■ What you will do:
Below is a listing. Write out exactly its lines between the one holding "of the actual" and the one holding "and spectral index.", inclusive.

■ Information:
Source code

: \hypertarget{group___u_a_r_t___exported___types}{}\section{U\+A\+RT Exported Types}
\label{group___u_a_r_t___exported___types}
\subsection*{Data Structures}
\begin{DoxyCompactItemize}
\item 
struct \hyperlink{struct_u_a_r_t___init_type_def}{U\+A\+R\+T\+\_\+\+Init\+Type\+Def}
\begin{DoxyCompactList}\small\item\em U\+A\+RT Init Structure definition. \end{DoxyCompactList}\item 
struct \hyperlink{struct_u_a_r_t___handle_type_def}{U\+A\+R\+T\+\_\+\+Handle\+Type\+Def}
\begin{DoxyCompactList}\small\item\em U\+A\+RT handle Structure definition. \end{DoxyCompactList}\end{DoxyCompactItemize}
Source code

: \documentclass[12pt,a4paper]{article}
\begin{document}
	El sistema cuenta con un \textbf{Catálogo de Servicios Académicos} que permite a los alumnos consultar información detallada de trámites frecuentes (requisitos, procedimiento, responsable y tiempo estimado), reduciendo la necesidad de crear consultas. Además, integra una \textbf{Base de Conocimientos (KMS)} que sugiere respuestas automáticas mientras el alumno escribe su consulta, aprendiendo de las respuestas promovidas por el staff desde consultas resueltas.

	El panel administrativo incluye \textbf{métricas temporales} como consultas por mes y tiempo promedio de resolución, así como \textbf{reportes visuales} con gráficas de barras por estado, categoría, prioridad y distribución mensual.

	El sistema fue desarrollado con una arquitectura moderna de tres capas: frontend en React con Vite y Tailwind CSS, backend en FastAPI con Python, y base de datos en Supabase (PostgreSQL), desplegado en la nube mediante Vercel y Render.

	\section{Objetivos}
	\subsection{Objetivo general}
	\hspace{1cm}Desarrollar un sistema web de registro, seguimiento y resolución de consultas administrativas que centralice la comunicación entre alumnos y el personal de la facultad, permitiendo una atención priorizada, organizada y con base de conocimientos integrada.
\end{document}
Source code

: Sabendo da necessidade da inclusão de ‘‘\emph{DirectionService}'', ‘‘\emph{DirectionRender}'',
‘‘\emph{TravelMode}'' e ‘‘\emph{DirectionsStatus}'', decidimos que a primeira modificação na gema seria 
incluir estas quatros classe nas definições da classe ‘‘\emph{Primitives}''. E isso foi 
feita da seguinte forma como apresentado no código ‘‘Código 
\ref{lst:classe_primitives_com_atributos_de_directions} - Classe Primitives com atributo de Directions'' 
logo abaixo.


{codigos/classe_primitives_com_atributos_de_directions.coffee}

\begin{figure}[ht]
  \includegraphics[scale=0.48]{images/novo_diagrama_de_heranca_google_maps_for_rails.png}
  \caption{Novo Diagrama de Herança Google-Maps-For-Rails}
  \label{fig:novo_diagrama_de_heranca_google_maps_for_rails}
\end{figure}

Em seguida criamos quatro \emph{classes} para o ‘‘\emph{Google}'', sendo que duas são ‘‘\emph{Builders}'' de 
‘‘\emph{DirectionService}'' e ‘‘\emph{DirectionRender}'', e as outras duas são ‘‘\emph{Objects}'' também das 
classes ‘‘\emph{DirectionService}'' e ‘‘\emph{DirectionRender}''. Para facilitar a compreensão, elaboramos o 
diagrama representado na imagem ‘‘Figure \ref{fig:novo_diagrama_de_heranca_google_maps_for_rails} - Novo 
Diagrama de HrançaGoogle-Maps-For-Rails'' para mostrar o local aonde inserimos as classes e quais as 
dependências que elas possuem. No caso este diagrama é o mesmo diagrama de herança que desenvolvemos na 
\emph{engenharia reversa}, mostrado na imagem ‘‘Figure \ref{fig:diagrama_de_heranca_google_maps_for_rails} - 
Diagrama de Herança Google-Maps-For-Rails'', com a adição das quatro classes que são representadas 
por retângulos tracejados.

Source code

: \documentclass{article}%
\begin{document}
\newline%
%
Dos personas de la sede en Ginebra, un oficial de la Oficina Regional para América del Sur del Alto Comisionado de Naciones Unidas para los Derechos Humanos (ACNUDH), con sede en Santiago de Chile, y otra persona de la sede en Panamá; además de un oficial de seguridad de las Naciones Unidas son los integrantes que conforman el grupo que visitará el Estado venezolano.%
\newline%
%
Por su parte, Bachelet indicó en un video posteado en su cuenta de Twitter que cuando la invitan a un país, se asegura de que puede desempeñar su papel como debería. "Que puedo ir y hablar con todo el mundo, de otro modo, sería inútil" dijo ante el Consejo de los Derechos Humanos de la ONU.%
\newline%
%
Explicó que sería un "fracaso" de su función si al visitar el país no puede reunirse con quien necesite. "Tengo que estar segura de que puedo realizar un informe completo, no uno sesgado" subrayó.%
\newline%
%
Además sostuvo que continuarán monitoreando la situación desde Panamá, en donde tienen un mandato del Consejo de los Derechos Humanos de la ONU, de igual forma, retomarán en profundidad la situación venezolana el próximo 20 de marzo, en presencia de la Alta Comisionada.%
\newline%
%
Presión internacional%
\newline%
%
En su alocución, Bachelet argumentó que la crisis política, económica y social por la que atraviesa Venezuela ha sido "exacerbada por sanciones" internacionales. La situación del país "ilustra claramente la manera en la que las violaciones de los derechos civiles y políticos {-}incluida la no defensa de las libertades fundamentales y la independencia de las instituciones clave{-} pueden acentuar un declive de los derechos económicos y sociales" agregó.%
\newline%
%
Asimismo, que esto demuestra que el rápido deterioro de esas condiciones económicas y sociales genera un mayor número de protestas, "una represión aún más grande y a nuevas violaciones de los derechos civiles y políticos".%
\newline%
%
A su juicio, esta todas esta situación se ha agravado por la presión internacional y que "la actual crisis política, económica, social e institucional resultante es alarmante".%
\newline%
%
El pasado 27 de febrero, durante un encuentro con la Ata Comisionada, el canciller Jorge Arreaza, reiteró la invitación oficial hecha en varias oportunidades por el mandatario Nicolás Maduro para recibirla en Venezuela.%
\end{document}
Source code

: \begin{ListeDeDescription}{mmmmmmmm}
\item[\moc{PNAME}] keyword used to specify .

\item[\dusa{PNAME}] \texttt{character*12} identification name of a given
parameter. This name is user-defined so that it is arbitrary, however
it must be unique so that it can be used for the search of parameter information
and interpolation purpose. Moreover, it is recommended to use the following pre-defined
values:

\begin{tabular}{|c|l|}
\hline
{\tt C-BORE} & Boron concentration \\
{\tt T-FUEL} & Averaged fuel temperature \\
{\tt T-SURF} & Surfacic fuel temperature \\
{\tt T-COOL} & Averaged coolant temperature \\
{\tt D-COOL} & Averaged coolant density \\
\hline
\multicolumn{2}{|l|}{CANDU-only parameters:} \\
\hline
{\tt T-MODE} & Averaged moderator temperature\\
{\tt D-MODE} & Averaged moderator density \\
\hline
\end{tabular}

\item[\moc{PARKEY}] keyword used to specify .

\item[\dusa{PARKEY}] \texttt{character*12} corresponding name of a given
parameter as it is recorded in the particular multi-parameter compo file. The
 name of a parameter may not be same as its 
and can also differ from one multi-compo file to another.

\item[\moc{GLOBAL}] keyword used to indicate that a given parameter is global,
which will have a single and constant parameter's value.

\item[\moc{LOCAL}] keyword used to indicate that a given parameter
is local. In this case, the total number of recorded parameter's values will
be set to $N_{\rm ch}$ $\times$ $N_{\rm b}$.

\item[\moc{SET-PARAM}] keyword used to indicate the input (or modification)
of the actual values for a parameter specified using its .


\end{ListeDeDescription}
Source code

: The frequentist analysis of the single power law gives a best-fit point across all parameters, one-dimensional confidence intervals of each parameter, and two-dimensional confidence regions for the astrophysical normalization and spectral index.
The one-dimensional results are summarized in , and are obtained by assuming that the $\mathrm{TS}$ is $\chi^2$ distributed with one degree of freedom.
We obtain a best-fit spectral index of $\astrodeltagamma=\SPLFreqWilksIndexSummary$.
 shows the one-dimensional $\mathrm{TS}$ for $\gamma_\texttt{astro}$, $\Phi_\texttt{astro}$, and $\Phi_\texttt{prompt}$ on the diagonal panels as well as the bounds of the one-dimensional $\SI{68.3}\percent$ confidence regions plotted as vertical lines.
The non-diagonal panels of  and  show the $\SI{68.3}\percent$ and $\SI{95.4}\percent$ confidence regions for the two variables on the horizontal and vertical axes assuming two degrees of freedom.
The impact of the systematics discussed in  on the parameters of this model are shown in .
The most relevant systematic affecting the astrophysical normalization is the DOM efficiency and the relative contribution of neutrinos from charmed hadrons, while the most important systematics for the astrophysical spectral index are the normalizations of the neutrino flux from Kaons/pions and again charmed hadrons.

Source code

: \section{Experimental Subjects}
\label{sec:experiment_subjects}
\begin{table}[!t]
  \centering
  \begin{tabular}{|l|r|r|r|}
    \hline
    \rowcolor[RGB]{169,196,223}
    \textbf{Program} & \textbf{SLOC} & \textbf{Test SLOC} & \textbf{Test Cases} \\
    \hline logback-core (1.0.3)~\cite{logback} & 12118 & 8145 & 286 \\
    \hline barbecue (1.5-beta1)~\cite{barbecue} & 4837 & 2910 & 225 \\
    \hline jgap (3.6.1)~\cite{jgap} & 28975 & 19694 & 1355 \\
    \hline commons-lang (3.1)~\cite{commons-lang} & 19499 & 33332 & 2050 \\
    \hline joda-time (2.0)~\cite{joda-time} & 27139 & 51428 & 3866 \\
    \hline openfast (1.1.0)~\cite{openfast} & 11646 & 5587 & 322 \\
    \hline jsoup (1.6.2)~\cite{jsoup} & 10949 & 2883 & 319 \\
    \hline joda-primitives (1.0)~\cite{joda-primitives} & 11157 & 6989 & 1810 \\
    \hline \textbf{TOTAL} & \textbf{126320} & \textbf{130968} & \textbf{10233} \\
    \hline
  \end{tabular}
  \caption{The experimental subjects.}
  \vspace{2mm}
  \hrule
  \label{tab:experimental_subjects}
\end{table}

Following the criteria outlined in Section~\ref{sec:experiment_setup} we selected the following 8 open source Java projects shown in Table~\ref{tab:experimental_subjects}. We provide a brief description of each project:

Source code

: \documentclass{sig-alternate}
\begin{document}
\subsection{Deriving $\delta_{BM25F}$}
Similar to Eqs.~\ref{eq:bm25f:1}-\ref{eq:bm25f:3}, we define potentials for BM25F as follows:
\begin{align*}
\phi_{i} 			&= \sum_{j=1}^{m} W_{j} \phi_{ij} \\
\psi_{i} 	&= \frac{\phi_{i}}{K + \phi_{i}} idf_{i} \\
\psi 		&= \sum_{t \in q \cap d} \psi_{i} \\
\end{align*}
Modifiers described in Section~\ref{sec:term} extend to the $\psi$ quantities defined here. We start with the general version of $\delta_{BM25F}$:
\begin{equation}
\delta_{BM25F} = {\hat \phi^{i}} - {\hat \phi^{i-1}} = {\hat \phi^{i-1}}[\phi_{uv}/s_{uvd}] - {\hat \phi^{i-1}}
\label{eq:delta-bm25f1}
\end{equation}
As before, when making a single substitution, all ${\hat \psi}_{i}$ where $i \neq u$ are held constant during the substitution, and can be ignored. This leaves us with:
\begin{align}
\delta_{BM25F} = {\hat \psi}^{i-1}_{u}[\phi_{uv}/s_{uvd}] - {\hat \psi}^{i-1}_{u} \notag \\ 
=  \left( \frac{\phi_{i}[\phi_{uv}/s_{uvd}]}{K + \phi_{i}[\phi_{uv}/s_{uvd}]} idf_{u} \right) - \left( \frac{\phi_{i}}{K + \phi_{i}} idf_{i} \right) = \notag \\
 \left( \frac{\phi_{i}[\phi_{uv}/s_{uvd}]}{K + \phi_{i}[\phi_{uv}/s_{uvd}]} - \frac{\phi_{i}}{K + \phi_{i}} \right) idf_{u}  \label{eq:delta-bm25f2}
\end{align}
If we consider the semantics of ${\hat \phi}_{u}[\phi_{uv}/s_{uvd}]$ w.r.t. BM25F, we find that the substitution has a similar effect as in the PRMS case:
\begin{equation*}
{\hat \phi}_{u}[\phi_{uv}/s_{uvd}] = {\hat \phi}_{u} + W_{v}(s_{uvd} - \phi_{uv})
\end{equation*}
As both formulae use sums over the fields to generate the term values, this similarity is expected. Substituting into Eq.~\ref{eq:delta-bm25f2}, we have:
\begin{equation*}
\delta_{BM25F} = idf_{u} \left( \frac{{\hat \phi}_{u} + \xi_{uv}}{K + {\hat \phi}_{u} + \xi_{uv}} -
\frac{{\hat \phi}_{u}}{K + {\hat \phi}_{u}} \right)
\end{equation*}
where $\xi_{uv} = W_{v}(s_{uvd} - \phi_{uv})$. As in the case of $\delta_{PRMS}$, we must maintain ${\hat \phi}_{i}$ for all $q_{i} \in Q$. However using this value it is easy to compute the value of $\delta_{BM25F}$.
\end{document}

■ Answer below:
of the actual values for a parameter specified using its .


\end{ListeDeDescription}
Source code

: The frequentist analysis of the single power law gives a best-fit point across all parameters, one-dimensional confidence intervals of each parameter, and two-dimensional confidence regions for the astrophysical normalization and spectral index.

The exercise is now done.